## Your goal
Output each entry exactly as written.

## Stored data

==============================

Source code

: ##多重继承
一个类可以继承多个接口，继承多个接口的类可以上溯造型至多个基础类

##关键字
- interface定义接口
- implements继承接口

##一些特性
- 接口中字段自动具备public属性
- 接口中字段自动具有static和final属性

==============================

## Written solution
Source code

: ##多重继承
一个类可以继承多个接口，继承多个接口的类可以上溯造型至多个基础类

##关键字
- interface定义接口
- implements继承接口

##一些特性
- 接口中字段自动具备public属性
- 接口中字段自动具有static和final属性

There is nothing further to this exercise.